> **Work task**
Print each entry again exactly as written, and keep the pictures out.
----------------
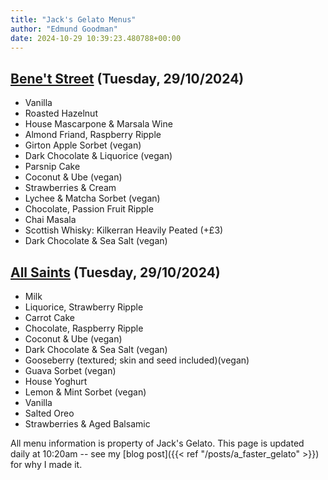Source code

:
 ```yaml
---
title: "Jack's Gelato Menus"
author: "Edmund Goodman"
date: 2024-10-29 10:39:23.480788+00:00
---
```


## [Bene't Street](https://www.jacksgelato.com/bene-t-street-menu) (Tuesday, 29/10/2024)

- Vanilla
- Roasted Hazelnut
- House Mascarpone & Marsala Wine
- Almond Friand, Raspberry Ripple
- Girton Apple Sorbet (vegan)
- Dark Chocolate & Liquorice (vegan)
- Parsnip Cake
- Coconut & Ube (vegan)
- Strawberries & Cream
- Lychee & Matcha Sorbet (vegan)
- Chocolate, Passion Fruit Ripple
- Chai Masala
- Scottish Whisky: Kilkerran Heavily Peated (+£3)
- Dark Chocolate & Sea Salt (vegan)

## [All Saints](https://www.jacksgelato.com/all-saints-menu) (Tuesday, 29/10/2024)

- Milk
- Liquorice, Strawberry Ripple
- Carrot Cake
- Chocolate, Raspberry Ripple
- Coconut & Ube (vegan)
- Dark Chocolate & Sea Salt (vegan)
- Gooseberry (textured; skin and seed included)(vegan)
- Guava Sorbet (vegan)
- House Yoghurt
- Lemon & Mint Sorbet (vegan)
- Vanilla
- Salted Oreo
- Strawberries & Aged Balsamic

All menu information is property of Jack's Gelato. This page is
updated daily at 10:20am -- see my
[blog post]({{< ref "/posts/a_faster_gelato" >}}) for why I made it.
----------------
> **Response for this exercise**
Source code

:
 ```yaml
---
title: "Jack's Gelato Menus"
author: "Edmund Goodman"
date: 2024-10-29 10:39:23.480788+00:00
---
```


## [Bene't Street](https://www.jacksgelato.com/bene-t-street-menu) (Tuesday, 29/10/2024)

- Vanilla
- Roasted Hazelnut
- House Mascarpone & Marsala Wine
- Almond Friand, Raspberry Ripple
- Girton Apple Sorbet (vegan)
- Dark Chocolate & Liquorice (vegan)
- Parsnip Cake
- Coconut & Ube (vegan)
- Strawberries & Cream
- Lychee & Matcha Sorbet (vegan)
- Chocolate, Passion Fruit Ripple
- Chai Masala
- Scottish Whisky: Kilkerran Heavily Peated (+£3)
- Dark Chocolate & Sea Salt (vegan)

## [All Saints](https://www.jacksgelato.com/all-saints-menu) (Tuesday, 29/10/2024)

- Milk
- Liquorice, Strawberry Ripple
- Carrot Cake
- Chocolate, Raspberry Ripple
- Coconut & Ube (vegan)
- Dark Chocolate & Sea Salt (vegan)
- Gooseberry (textured; skin and seed included)(vegan)
- Guava Sorbet (vegan)
- House Yoghurt
- Lemon & Mint Sorbet (vegan)
- Vanilla
- Salted Oreo
- Strawberries & Aged Balsamic

All menu information is property of Jack's Gelato. This page is
updated daily at 10:20am -- see my
[blog post]({{< ref "/posts/a_faster_gelato" >}}) for why I made it.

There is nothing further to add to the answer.